Qu’osons-nous, de nos jours, appeler « poésie » ?
MUSIQUE SANS SOLFÈGE orpheline de charme
Pâle agrégat de mots, de sens toujours absent
Dont l’auteur satisfait non jamais ne s’alarme
Mais qui, pour l’auditeur, est toujours agaçant !
UN SOLFÈGE SANS NOTE est-ce bien concevable ?
Ni noire, ni pointée et sans partition ,
Ignorance totale, excuse irrecevable,
Comment d’un tel chaos créer l’émotion ?
PEINTURE SANS DESSIN, horrible barbouillage
Là ce pinceau qui court mais il ne sait pas où !
Pour notre imaginaire, impossible voyage,
Concentré d’indigence et de manque de goût.
UN DESSIN SANS IMAGE, un rébus, un fatras
Devant, l’amateur d’Art semble rester perplexe…
Ternes productions, nuages scélérats
Laisseront les sourcils en accent circonflexe !
UNE IMAGE SANS FOND qui va nous offenser :
Nous n’y trouverons rien, mais prônant l’hermétisme.
Vide, l’exécutant « doit apprendre à penser »
Car le mépris de l’autre atteint son paroxysme !

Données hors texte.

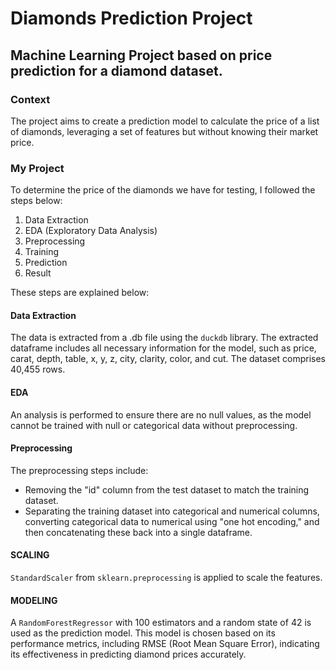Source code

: # Diamonds Prediction Project

## Machine Learning Project based on price prediction for a diamond dataset.

### Context
The project aims to create a prediction model to calculate the price of a list of diamonds, leveraging a set of features but without knowing their market price.

### My Project
To determine the price of the diamonds we have for testing, I followed the steps below:

1. Data Extraction
2. EDA (Exploratory Data Analysis)
3. Preprocessing
4. Training
5. Prediction
6. Result

These steps are explained below:

#### Data Extraction
The data is extracted from a .db file using the `duckdb` library. The extracted dataframe includes all necessary information for the model, such as price, carat, depth, table, x, y, z, city, clarity, color, and cut. The dataset comprises 40,455 rows.

#### EDA
An analysis is performed to ensure there are no null values, as the model cannot be trained with null or categorical data without preprocessing.

#### Preprocessing
The preprocessing steps include:
- Removing the "id" column from the test dataset to match the training dataset.
- Separating the training dataset into categorical and numerical columns, converting categorical data to numerical using "one hot encoding," and then concatenating these back into a single dataframe.

#### SCALING
`StandardScaler` from `sklearn.preprocessing` is applied to scale the features.

#### MODELING
A `RandomForestRegressor` with 100 estimators and a random state of 42 is used as the prediction model. This model is chosen based on its performance metrics, including RMSE (Root Mean Square Error), indicating its effectiveness in predicting diamond prices accurately.
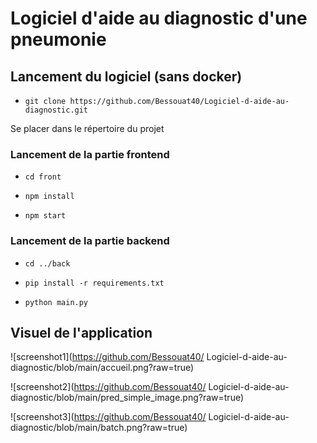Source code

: # Logiciel d'aide au diagnostic d'une pneumonie

## Lancement du logiciel (sans docker)

* `git clone https://github.com/Bessouat40/Logiciel-d-aide-au-diagnostic.git`

Se placer dans le répertoire du projet

### Lancement de la partie frontend

* `cd front`

* `npm install`

* `npm start`

### Lancement de la partie backend

* `cd ../back`

* `pip install -r requirements.txt`

* `python main.py`


## Visuel de l'application

![screenshot1](https://github.com/Bessouat40/ Logiciel-d-aide-au-diagnostic/blob/main/accueil.png?raw=true)

![screenshot2](https://github.com/Bessouat40/ Logiciel-d-aide-au-diagnostic/blob/main/pred_simple_image.png?raw=true)

![screenshot3](https://github.com/Bessouat40/ Logiciel-d-aide-au-diagnostic/blob/main/batch.png?raw=true)
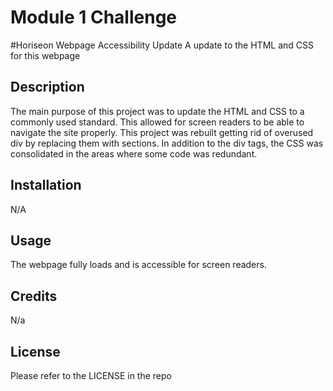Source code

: # Module 1 Challenge
#Horiseon Webpage Accessibility Update
A update to the HTML and CSS for this webpage

## Description

The main purpose of this project was to update the HTML and CSS to a commonly used standard. This allowed for screen readers to be able to navigate the site properly. This project was rebuilt getting rid of overused div by replacing them with sections. In addition to the div tags, the CSS was consolidated in the areas where some code was redundant. 

## Installation

N/A

## Usage
The webpage fully loads and is accessible for screen readers. 

## Credits

N/a

## License

Please refer to the LICENSE in the repo
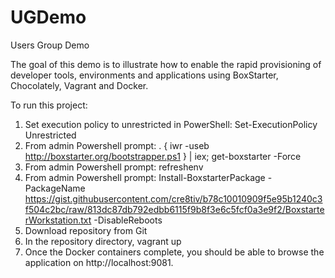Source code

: # UGDemo
Users Group Demo

The goal of this demo is to illustrate how to enable the rapid provisioning of developer tools, environments and applications using BoxStarter, Chocolately, Vagrant and Docker.

To run this project:

1. Set execution policy to unrestricted in PowerShell: Set-ExecutionPolicy Unrestricted
2. From admin Powershell prompt: . { iwr -useb http://boxstarter.org/bootstrapper.ps1 } | iex; get-boxstarter -Force
3. From admin Powershell prompt: refreshenv
4. From admin Powershell prompt: Install-BoxstarterPackage -PackageName https://gist.githubusercontent.com/cre8tiv/b78c10010909f5e95b1240c3f504c2bc/raw/813dc87db792edbb6115f9b8f3e6c5fcf0a3e9f2/BoxstarterWorkstation.txt -DisableReboots
5. Download repository from Git
6. In the repository directory, vagrant up
7. Once the Docker containers complete, you should be able to browse the application on http://localhost:9081.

La poésie n’est plus, lors, comment s’insurger ?
Nous récoltons les fruits de ces temps d’ignorance
Où tant de scribouillards ne nous font plus rêver :
Chacun se croit poète au beau pays de France !

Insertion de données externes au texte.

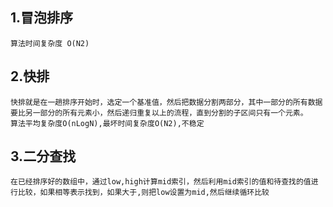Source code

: ## 1.冒泡排序
	算法时间复杂度 O(N2)

## 2.快排
	快排就是在一趟排序开始时，选定一个基准值，然后把数据分割两部分，其中一部分的所有数据要比另一部分的所有元素小，然后递归重复以上的流程，直到分割的子区间只有一个元素。
	算法平均复杂度O(nLogN),最坏时间复杂度O(N2),不稳定

## 3.二分查找
	在已经排序好的数组中，通过low,high计算mid索引，然后利用mid索引的值和待查找的值进行比较，如果相等表示找到，如果大于,则把low设置为mid,然后继续循环比较
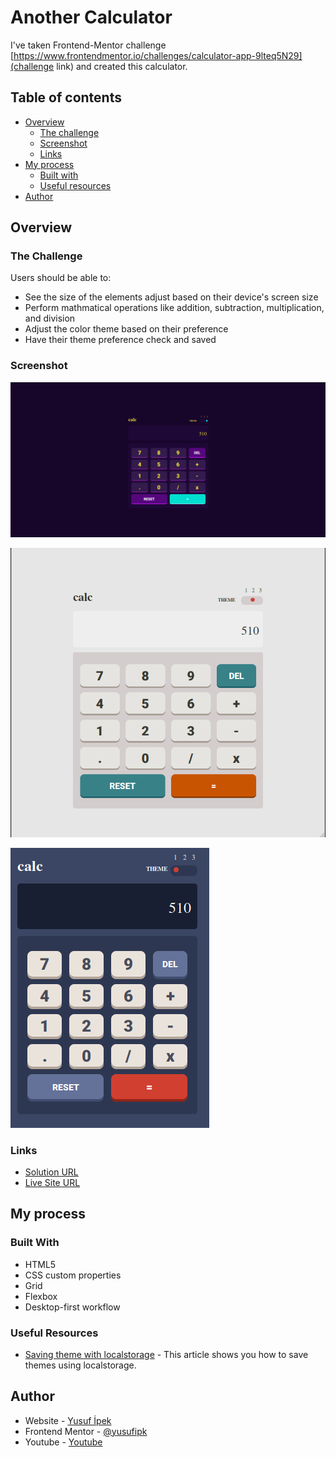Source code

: # Another Calculator

I've taken Frontend-Mentor challenge [https://www.frontendmentor.io/challenges/calculator-app-9lteq5N29](challenge link) and created this calculator.

## Table of contents

- [Overview](#overview)
  - [The challenge](#the-challenge)
  - [Screenshot](#screenshot)
  - [Links](#links)
- [My process](#my-process)
  - [Built with](#built-with)
  - [Useful resources](#useful-resources)
- [Author](#author)

## Overview

### The Challenge

Users should be able to:

- See the size of the elements adjust based on their device's screen size
- Perform mathmatical operations like addition, subtraction, multiplication, and division
- Adjust the color theme based on their preference
- Have their theme preference check and saved

### Screenshot

![desktop-purple](./public/desktop-purple.png)

![landscape-light](./public/landscape-light.png)

![mobile-blue](./public/mobile-blue.png)

### Links

- [Solution URL](https://github.com/yusufipk/another-calculator)
- [Live Site URL](https://yusufipk.github.io/another-calculator/)

## My process

### Built With

- HTML5
- CSS custom properties
- Grid
- Flexbox
- Desktop-first workflow

### Useful Resources

- [Saving theme with localstorage](https://dev.to/mritunjaysaha/theme-switching-using-local-storage-13i) - This article shows you how to save themes using localstorage.

## Author

- Website - [Yusuf İpek](https://yusufipek.me)
- Frontend Mentor - [@yusufipk](https://www.frontendmentor.io/profile/yusufipk)
- Youtube - [Youtube](https://www.youtube.com/channel/UCVBX2n_5egE9XuJL8NUS0Xg)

Le néant virtuel a tué tous les Arts
L’immédiateté remplace l’esthétisme
Utilisant les mots par les plus grands hasards
Le vers devenu prose souffre de barbarisme.
Que dira-t-on de nous dans les siècles futurs :
« Aucune poésie en ces temps de paresse »
Car on aura écrit des versets bien obscurs
Appelés « libérés » mais pleins de sécheresse.
Et nous disparaîtrons comme d’autres avant nous
Nous ne laisserons pas la marque d’une époque ;
De ce laisser-aller comment donc être absous ?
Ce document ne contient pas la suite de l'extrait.